Rwandan children will no longer be ‘breastfed’ on genocide ideology and ethnic division as was the case in schools in the past, the Minister for Education, Papias Malimba Musafiri, has said.
Musafiri was speaking on Wednesday evening as the Ministry of Education remembered its 77 former employees known to have been killed during the 1994 Genocide against the Tutsi.
Musafiri said that, for the Genocide to be executed to the magnitude of killing over one million people in just 100 days, students killing their teachers or teachers killing their students, the ideology had long been taught among children, especially in schools.
He said that schools are vulnerable targets where negative ideologies can easily be nurtured, mainly among those at a tender age.
He observed that the “Politique d’équilibre,” a political system which gave privileges to Hutu and excluded Tutsi in schools, was a symbol of narrow-minded leadership.
Hutu students were given to over 80 per cent of places in schools then.
Such an education system ‘breast-fed’ children with genocide ideology, and did not contribute to the welfare of Rwanda, resulting in the Genocide, said the minister.

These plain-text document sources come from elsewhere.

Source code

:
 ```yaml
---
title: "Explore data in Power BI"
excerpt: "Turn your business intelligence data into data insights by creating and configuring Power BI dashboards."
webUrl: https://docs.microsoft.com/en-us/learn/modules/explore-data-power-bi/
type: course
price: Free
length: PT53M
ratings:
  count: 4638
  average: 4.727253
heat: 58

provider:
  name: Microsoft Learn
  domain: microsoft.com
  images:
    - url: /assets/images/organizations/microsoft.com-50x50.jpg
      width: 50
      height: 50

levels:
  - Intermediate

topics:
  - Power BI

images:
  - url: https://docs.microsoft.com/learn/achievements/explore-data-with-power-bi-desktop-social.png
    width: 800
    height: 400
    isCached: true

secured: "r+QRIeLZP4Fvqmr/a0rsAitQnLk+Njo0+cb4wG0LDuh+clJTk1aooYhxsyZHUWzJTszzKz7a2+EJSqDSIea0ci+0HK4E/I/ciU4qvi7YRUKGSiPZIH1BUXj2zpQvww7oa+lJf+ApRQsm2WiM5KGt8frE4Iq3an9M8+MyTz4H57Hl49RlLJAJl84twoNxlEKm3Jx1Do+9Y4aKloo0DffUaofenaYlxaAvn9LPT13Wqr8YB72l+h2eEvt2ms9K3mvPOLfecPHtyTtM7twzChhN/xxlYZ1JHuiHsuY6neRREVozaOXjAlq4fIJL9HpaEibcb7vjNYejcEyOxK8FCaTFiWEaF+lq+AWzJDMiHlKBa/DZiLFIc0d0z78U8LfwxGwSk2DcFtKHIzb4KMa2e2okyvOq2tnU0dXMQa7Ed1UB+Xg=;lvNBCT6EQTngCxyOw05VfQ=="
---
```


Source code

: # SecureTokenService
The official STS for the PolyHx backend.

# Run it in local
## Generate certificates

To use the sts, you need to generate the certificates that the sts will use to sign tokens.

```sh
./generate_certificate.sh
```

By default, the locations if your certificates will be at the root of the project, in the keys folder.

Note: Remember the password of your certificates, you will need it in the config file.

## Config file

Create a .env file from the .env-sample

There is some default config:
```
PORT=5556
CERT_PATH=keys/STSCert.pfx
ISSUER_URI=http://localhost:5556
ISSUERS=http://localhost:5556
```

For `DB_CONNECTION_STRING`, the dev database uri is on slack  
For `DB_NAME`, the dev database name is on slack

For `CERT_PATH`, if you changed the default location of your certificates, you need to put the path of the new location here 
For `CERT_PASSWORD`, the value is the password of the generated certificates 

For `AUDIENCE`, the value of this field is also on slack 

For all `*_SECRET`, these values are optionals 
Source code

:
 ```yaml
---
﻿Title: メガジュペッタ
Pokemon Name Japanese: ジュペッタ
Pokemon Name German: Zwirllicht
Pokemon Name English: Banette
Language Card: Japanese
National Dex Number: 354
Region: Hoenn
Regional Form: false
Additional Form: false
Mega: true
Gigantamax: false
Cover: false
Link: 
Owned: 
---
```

A study conducted by Ibuka, the umbrella of Genocide survivors associations, and the National Commission for the fight against Genocide (CNLG) in 2010 showed that more educated people behaved inhumanely during the Genocide than less educated or semi-literate compatriots.
The study revealed that 59.1 per cent of citizens who had only attended primary school shielded Tutsi during the Genocide, while only 8.3 per cent of those with secondary school education offered to hide the Tutsi.
The figures decreased even further to just 5.6 per cent among university graduates.
The Ministry of Education and experts in Rwanda’s history contend that the educated people played a big role in the preparation and planning of the Genocide.
Musafiri said that education based on the colonial ideology became a conduit of genocide ideology from colonialism to the first Republic, then to the second Republic and culminating into the Genocide.
“Now, we are happy that we have a government that has managed to break that chain. And, we are also happy that the education policy we have today is good and based on Rwandan values and culture. A policy that avails education for all, without any discrimination,” he said.
“Such education opportunities are not intended to make children ‘breastfeed’ on hate ideologies, it is to offer education that builds humanity, again starting from youth, and children,” he said.
Isaac Munyakazi, the Minister of State for Primary and Secondary Education, said genocide ideology, denial and trivialisation remain serious challenges which need to be fought.
“Teachers and parents in particular have a major responsibility to understand and educate children against genocide ideology, trivialisation and denial. Our children should acquire education that is suitable for the Rwanda we desire, free of genocide ideology,” he said.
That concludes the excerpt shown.